# Convert CVAT Video annotations to AVA format

### Unzip File
Make sure to set "path_to_zip" as the path to the zip file exported from CVAT

In [1]:
def unzip_file(path_to_zip, extract_to="./"):
    import zipfile
    with zipfile.ZipFile(path_to_zip, 'r') as zip_ref:
        zip_ref.extractall(extract_to)

path_to_zip = "./Escape_Room_Small.zip"
unzip_file(path_to_zip, extract_to="./")


After unzipping, you should have a file named "annotations.xml". Make sure to rename this to something appropriate and set it below:

### Imports and Setup
Make sure to set `PATH_TO_XML`, `SAVE_FILE_PATH`  
`NAME_TO_ID` maps the names of the actions to the id as described in `Action_Detection/data/actions_list.txt`  
You can adjust this if you need to but it must be consistent with the `actions_list.txt`  


In [None]:
import numpy as np
import os 
import xmltodict
import pprint

cores = os.cpu_count()
print(f"Number of cores: {cores}")


PATH_TO_XML = "./escape_room_small_annotaions.xml" #### SET XML FILE PATH HERE
SAVE_FILE_PATH = "./ava_annotations.txt" #### SET SAVE FILE PATH HERE FOR THE CONVERTED ANNOTATIONS
NAME_TO_ID = {
    "walk": 0,
    "sit": 1,
    "stand": 2,
    "bend/bow (at the waist)": 3,
    "run/jog": 4,
    "hand wave": 5,
    "get up": 6,
    "paired(standing together with one other person)": 7,
    "huddle (standing together with 2 or more people)": 8,
    "lift/pick up": 9,
    "carry/hold (an object)": 10,
    "point to (an object)": 11,
    "write": 12,
    "read": 13,
    "put down": 14,
    "watch (object)": 15,
    "talk to": 16,
    "listen": 17,
    "watch (person)": 18,
    "gesture (a person)": 19,
    "give/serve (an object) to (a person)": 20,
    "take (an object) from (a person)": 21,
    "face to face": 22,
    "hi 5": 23,
    "laugh":25,
    "smile":26,
    "stressed":27,
    "annoyed/frustrated":28,
    "take (an object) from (robot)":29,
    "give/serve (an object) to (robot)":30,
    "talk to (robot)":31,
    "listen to (robot)":32,
    "watch (robot)":33,
}


Number of cores: 32


### Convert annotations to AVA format

#### Load XML file

In [7]:
def get_xml_dic(xml_path):
    with open(xml_path) as fd:
        dic = xmltodict.parse(fd.read())
    return dic


annotations = get_xml_dic(PATH_TO_XML)['annotations']


#### Meta Data

In [24]:
video_name_to_task_id = {}
task_id_to_video_name = {}
height = None
width = None


for task in annotations['meta']['project']['tasks']['task']:
    task_id = int(task['id'])
    video_name = task['name']
    video_name_to_task_id[video_name] = task_id
    task_id_to_video_name[task_id] = video_name
    height = int(task['original_size']['height'])
    width = int(task['original_size']['width'])
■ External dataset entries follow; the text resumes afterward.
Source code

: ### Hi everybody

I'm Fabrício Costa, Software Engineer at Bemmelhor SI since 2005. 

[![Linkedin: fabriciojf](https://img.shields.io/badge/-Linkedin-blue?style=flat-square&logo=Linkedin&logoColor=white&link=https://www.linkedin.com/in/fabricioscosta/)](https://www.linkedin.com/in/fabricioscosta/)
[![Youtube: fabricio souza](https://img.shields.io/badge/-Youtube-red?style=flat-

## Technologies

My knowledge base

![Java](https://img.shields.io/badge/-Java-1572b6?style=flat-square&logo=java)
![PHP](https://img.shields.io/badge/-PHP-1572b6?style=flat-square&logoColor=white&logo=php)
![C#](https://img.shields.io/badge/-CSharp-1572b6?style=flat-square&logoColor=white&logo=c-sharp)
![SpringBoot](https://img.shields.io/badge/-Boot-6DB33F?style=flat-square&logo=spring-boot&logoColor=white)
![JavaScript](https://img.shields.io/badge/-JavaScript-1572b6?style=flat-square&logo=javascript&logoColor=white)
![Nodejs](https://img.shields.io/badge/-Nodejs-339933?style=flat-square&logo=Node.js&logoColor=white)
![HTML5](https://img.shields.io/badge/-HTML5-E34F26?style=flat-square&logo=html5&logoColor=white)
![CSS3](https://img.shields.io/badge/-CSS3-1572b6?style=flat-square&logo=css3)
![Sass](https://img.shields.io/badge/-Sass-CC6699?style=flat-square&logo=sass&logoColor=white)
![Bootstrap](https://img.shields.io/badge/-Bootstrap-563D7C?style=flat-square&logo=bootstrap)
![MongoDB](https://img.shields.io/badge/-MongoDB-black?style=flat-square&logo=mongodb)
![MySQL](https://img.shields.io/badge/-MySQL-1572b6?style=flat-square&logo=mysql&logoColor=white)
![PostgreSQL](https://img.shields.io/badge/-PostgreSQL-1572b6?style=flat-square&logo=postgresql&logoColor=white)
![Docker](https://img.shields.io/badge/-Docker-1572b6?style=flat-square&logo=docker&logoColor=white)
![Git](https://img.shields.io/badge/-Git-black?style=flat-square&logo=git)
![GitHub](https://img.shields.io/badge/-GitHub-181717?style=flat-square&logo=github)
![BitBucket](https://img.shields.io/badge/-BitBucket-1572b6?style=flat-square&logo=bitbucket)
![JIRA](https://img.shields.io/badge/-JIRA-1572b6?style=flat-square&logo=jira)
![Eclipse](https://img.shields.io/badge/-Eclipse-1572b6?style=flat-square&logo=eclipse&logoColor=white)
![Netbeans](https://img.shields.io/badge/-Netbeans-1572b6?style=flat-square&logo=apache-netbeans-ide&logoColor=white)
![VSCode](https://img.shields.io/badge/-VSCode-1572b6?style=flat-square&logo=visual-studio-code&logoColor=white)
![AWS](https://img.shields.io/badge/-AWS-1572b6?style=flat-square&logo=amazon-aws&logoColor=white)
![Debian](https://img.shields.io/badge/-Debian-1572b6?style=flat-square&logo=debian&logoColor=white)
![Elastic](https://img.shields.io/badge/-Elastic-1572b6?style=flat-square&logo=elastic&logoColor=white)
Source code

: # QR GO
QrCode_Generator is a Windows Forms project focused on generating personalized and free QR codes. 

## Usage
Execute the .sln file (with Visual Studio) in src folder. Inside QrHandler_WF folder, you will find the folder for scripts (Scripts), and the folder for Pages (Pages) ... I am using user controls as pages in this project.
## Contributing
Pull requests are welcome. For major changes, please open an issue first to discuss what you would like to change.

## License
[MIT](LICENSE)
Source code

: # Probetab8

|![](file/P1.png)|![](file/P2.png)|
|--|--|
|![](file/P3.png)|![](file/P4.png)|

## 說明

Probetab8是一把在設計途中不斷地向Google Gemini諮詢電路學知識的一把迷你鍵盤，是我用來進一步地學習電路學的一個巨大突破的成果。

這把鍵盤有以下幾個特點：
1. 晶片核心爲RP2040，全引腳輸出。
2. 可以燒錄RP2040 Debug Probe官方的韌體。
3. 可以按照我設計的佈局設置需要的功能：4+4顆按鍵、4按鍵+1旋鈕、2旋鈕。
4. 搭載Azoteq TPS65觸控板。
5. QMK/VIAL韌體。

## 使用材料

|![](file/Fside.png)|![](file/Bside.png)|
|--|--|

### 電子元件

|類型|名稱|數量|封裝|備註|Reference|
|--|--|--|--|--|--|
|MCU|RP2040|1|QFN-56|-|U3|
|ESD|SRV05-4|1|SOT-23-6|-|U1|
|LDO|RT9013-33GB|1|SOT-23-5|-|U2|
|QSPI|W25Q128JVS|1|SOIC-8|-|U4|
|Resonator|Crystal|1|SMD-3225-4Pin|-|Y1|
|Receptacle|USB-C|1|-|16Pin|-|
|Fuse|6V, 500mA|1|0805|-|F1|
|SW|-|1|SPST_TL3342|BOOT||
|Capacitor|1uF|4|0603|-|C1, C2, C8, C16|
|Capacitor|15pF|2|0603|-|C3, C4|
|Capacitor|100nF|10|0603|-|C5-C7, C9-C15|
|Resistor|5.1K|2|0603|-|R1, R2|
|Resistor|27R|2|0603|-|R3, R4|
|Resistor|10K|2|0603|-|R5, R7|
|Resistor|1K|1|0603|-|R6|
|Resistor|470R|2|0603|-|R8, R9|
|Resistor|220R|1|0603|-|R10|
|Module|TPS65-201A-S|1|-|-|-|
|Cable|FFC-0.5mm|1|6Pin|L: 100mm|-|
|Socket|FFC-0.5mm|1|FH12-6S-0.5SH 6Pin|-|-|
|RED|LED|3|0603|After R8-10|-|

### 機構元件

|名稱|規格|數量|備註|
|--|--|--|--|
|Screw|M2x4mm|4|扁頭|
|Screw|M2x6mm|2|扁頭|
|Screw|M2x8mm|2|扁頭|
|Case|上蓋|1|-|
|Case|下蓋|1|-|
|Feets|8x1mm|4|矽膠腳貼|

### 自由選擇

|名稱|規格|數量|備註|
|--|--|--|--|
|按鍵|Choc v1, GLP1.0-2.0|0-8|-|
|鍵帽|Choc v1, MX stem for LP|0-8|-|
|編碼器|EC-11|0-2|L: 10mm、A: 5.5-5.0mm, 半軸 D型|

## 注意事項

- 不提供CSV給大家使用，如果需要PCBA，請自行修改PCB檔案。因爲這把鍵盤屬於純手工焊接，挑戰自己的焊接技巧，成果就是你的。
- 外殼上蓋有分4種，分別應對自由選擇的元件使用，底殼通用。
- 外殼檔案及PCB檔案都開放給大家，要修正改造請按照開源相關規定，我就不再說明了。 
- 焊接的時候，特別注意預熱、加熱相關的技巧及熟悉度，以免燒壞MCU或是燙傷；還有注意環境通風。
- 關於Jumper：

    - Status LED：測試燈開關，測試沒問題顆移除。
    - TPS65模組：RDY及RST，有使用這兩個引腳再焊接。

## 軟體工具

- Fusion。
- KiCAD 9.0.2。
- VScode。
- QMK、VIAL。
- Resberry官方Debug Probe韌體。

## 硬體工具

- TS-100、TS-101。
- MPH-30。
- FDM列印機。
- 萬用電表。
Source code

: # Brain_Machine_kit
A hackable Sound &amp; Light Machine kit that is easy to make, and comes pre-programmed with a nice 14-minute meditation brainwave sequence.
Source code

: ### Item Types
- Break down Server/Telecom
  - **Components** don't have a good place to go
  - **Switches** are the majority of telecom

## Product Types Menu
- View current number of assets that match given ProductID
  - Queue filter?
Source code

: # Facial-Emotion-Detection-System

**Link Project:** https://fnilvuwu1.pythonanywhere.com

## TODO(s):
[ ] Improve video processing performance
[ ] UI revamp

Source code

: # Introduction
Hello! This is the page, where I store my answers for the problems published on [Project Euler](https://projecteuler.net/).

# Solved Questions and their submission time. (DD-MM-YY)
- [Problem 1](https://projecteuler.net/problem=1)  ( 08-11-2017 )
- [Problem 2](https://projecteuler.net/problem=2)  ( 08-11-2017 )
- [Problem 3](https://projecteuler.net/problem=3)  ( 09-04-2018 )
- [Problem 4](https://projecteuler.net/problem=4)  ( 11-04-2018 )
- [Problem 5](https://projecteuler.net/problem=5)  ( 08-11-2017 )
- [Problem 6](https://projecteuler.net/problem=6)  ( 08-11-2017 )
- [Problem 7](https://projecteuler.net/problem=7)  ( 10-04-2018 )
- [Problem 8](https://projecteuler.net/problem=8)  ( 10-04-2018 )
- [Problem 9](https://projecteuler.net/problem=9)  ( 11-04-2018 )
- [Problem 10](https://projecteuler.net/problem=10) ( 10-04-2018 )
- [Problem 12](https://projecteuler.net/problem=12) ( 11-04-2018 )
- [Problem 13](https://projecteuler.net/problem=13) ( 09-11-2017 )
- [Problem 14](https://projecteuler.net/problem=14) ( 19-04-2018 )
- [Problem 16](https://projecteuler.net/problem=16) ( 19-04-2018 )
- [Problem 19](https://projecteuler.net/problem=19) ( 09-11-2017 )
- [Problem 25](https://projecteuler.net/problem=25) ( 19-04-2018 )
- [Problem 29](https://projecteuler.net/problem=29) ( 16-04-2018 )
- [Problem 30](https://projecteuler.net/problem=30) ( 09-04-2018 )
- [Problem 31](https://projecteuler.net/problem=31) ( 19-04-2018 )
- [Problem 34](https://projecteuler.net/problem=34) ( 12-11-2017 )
print("Number of videos: ", len(video_name_to_task_id))
assert height is not None and width is not None
print("height: ", height)
print("width: ", width)
print("tracks: ", len(annotations['track']))


Number of videos:  2
height:  360
width:  640
tracks:  6


In [34]:
with open(SAVE_FILE_PATH, "w") as f:


    for track in annotations['track']:
        track_id = track['@id']
        video_name = task_id_to_video_name[int(track['@task_id'])]
        for box in track['box']:
            frame_num = int(box["@frame"])
            if frame_num%30 == 0 and frame_num != 0:
                outside = False if box['@outside'] == '0' else True
                if not outside:
                    xtl = round(float(box['@xtl']) / width, 3)
                    ytl = round(float(box['@ytl']) / height, 3)
                    xbr = round(float(box['@xbr']) / width, 3)
                    ybr = round(float(box['@ybr']) / height, 3)
                    for attribute in box['attribute']:
                        action_name = attribute['#text']
                        if action_name != "None" and attribute['@name'] != "Person ID":
                            action_id = NAME_TO_ID[action_name]
                            row_str = f"{video_name},{frame_num},{xtl},{ytl},{xbr},{ybr},{action_id},{track_id}"
                            f.write(row_str + "\n")
            
print("Done")
    

Done